[Start of Attachment]

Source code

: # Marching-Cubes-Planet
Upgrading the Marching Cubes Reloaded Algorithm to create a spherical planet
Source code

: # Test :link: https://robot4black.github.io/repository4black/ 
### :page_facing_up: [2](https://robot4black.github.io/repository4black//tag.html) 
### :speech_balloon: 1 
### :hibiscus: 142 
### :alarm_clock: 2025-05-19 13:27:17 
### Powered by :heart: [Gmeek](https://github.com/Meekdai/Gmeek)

[End of Attachment]

• **Exercise prompt**:
All of the records above need to be printed again exactly as they appear.

• **Finished task**:
Source code

: # Marching-Cubes-Planet
Upgrading the Marching Cubes Reloaded Algorithm to create a spherical planet
Source code

: # Test :link: https://robot4black.github.io/repository4black/ 
### :page_facing_up: [2](https://robot4black.github.io/repository4black//tag.html) 
### :speech_balloon: 1 
### :hibiscus: 142 
### :alarm_clock: 2025-05-19 13:27:17 
### Powered by :heart: [Gmeek](https://github.com/Meekdai/Gmeek)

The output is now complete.